On average a single-result query shouldn't be longer than 0.015 seconds. One week after launch, we already hit 50,000 searches. Out of those only around 140 had queries that took longer than 0.5 seconds. Out of those less than 20 used more than 2 seconds. All of this makes us the single fastest database lookup to ever have existed.
On average we output around 200 results per query in an average 0.05 seconds. We also get thousands of more results for keywords like "mike", "molly", "username" and passwords like "password" than any of our alternatives. We will go out of our way to not stuff our row count, but instead get you the best quality databases on the market.
Because this industry is plagued with hacked-together services made by children, we have decided this needs to change. As a result we work with some of the best developers we can get our hands on to make sure our site is secure, fast and has minimal downtime. This should be reflected on both our website and API.

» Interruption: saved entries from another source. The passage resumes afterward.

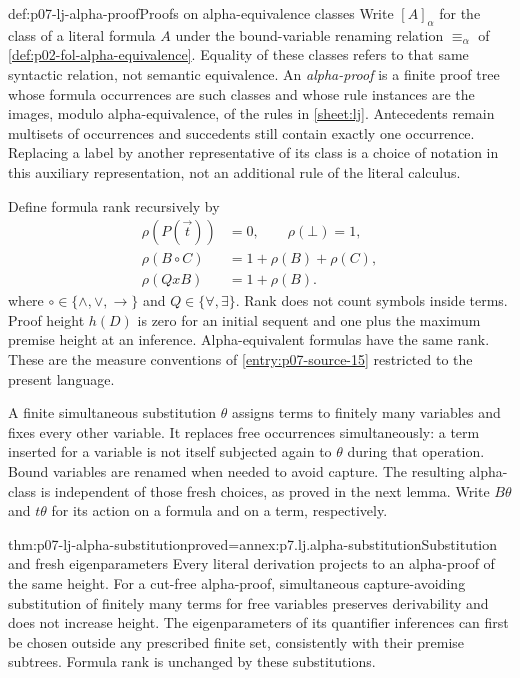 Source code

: \begin{hbdefinition}{def:p07-lj-alpha-proof}{Proofs on alpha-equivalence classes}
Write \([A]_\alpha\) for the class of a literal formula \(A\) under the
bound-variable renaming relation \(\equiv_\alpha\) of
\ref{def:p02-fol-alpha-equivalence}. Equality of these classes refers to
that same syntactic relation, not semantic equivalence. An \emph{alpha-proof} is a finite
proof tree whose formula occurrences are such classes and whose rule
instances are the images, modulo alpha-equivalence, of the rules in
\ref{sheet:lj}.  Antecedents remain multisets of occurrences and succedents
still contain exactly one occurrence.  Replacing a label by another
representative of its class is a choice of notation in this auxiliary
representation, not an additional rule of the literal calculus.

Define formula rank recursively by
\[
 \begin{aligned}
 \rho(P(\vec t))&=0,\qquad \rho(\bot)=1,\\
 \rho(B\circ C)&=1+\rho(B)+\rho(C),\\
 \rho(QxB)&=1+\rho(B).
 \end{aligned}
\]
where \(\circ\in\{\land,\lor,\to\}\) and
\(Q\in\{\forall,\exists\}\).  Rank does not count symbols inside terms.
Proof height \(h(D)\) is zero for an initial sequent and one plus the
maximum premise height at an inference.  Alpha-equivalent formulas have
the same rank.  These are the measure conventions of
\ref{entry:p07-source-15} restricted to the present language.

A finite simultaneous substitution \(\theta\) assigns terms to
finitely many variables and fixes every other variable.  It replaces
free occurrences simultaneously: a term inserted for a variable is
not itself subjected again to \(\theta\) during that operation.
Bound variables are renamed when needed to avoid capture.  The
resulting alpha-class is independent of those fresh choices, as proved
in the next lemma.  Write \(B\theta\) and \(t\theta\) for its action
on a formula and on a term, respectively.
\end{hbdefinition}

\begin{hblemma}{thm:p07-lj-alpha-substitution}{proved=annex:p7.lj.alpha-substitution}{Substitution and fresh eigenparameters}
Every literal derivation projects to an alpha-proof of the same height.
For a cut-free alpha-proof, simultaneous capture-avoiding substitution of
finitely many terms for free variables preserves derivability and does not
increase height.  The eigenparameters of its quantifier inferences can
first be chosen outside any prescribed finite set, consistently with their
premise subtrees.  Formula rank is unchanged by these substitutions.
\end{hblemma}

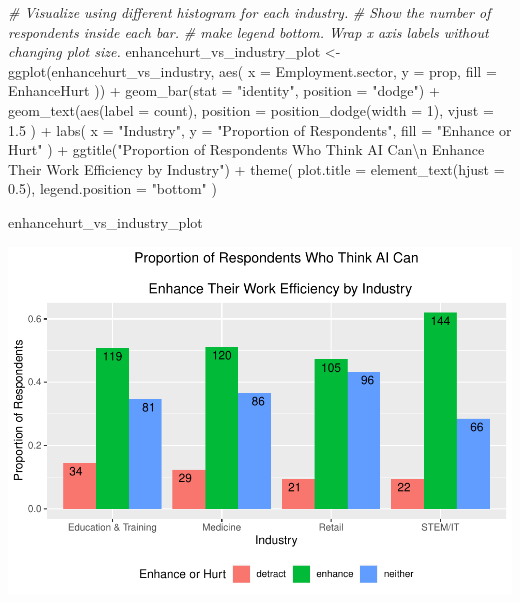 \documentclass[
]{article}
\newenvironment{Shaded}{\begin{snugshade}}{\end{snugshade}}
\newcommand{\AttributeTok}[1]{\textcolor[rgb]{0.77,0.63,0.00}{#1}}
\newcommand{\CommentTok}[1]{\textcolor[rgb]{0.56,0.35,0.01}{\textit{#1}}}
\newcommand{\DecValTok}[1]{\textcolor[rgb]{0.00,0.00,0.81}{#1}}
\newcommand{\FloatTok}[1]{\textcolor[rgb]{0.00,0.00,0.81}{#1}}
\newcommand{\FunctionTok}[1]{\textcolor[rgb]{0.00,0.00,0.00}{#1}}
\newcommand{\NormalTok}[1]{#1}
\newcommand{\OtherTok}[1]{\textcolor[rgb]{0.56,0.35,0.01}{#1}}
\newcommand{\SpecialCharTok}[1]{\textcolor[rgb]{0.00,0.00,0.00}{#1}}
\newcommand{\StringTok}[1]{\textcolor[rgb]{0.31,0.60,0.02}{#1}}
\begin{document}
\begin{Shaded}
\begin{Highlighting}[]
\CommentTok{\# Visualize using different histogram for each industry.}
\CommentTok{\# Show the number of respondents inside each bar.}
\CommentTok{\# make legend bottom. Wrap x axis labels without changing plot size.}
\NormalTok{enhancehurt\_vs\_industry\_plot }\OtherTok{\textless{}{-}} \FunctionTok{ggplot}\NormalTok{(enhancehurt\_vs\_industry, }\FunctionTok{aes}\NormalTok{(}
  \AttributeTok{x =}\NormalTok{ Employment.sector,}
  \AttributeTok{y =}\NormalTok{ prop, }\AttributeTok{fill =}\NormalTok{ EnhanceHurt}
\NormalTok{)) }\SpecialCharTok{+}
  \FunctionTok{geom\_bar}\NormalTok{(}\AttributeTok{stat =} \StringTok{"identity"}\NormalTok{, }\AttributeTok{position =} \StringTok{"dodge"}\NormalTok{) }\SpecialCharTok{+}
  \FunctionTok{geom\_text}\NormalTok{(}\FunctionTok{aes}\NormalTok{(}\AttributeTok{label =}\NormalTok{ count),}
    \AttributeTok{position =} \FunctionTok{position\_dodge}\NormalTok{(}\AttributeTok{width =} \DecValTok{1}\NormalTok{),}
    \AttributeTok{vjust =} \FloatTok{1.5}
\NormalTok{  ) }\SpecialCharTok{+}
  \FunctionTok{labs}\NormalTok{(}
    \AttributeTok{x =} \StringTok{"Industry"}\NormalTok{, }\AttributeTok{y =} \StringTok{"Proportion of Respondents"}\NormalTok{,}
    \AttributeTok{fill =} \StringTok{"Enhance or Hurt"}
\NormalTok{  ) }\SpecialCharTok{+}
  \FunctionTok{ggtitle}\NormalTok{(}\StringTok{"Proportion of Respondents Who Think AI Can}\SpecialCharTok{\textbackslash{}n}
\StringTok{  Enhance Their Work Efficiency by Industry"}\NormalTok{) }\SpecialCharTok{+}
  \FunctionTok{theme}\NormalTok{(}
    \AttributeTok{plot.title =} \FunctionTok{element\_text}\NormalTok{(}\AttributeTok{hjust =} \FloatTok{0.5}\NormalTok{),}
    \AttributeTok{legend.position =} \StringTok{"bottom"}
\NormalTok{  )}

\NormalTok{enhancehurt\_vs\_industry\_plot}
\end{Highlighting}
\end{Shaded}

\includegraphics{analysis_files/figure-latex/enhancehurt-vs-industry-1.pdf}
\end{document}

The last thing we want is our customers to be confused. This is why we bring in focus-groups that visit our site, and have to go through the process of purchasing, searching and asking support questions. We had a number of people review our site so we could improve our overall user experience (UX), and then we had different people visit our competitors sites, and report back the positive and negatives of their over-all UX. This has helped us make the easiest to use search engine on the market.
Snusbase indexes information from websites that have been hacked. We allow our users to search for emails, usernames, ip address or even passwords so they can find out if their information has been leaked. After a search we display all available information from that hacked site. If a database has a users full name, email, password, rank, address, etc. we make all that information available to the user so they can stay safe and keep their information out of the hands of hackers and cyber criminals.
In exchange for time on the site security researchers often give us access to these hacked databases and that way we're allowed access to some of the most private databases on the market while remaining neutral and most importantly legal. We do sometimes however depending on the severity or when both parties agree for a exclusivity period, offer cash rewards in exchange for databases.
Once a site has been hacked and the database is in the hands of a number of individuals not related to the hack it is considered public information. As researchers we are allowed to distribute and allow users to search for their information, according to a number of supreme court rulings. We recommend you check the laws in your jurisdiction, but as a rule-of-thumb this site is legal in most western countries.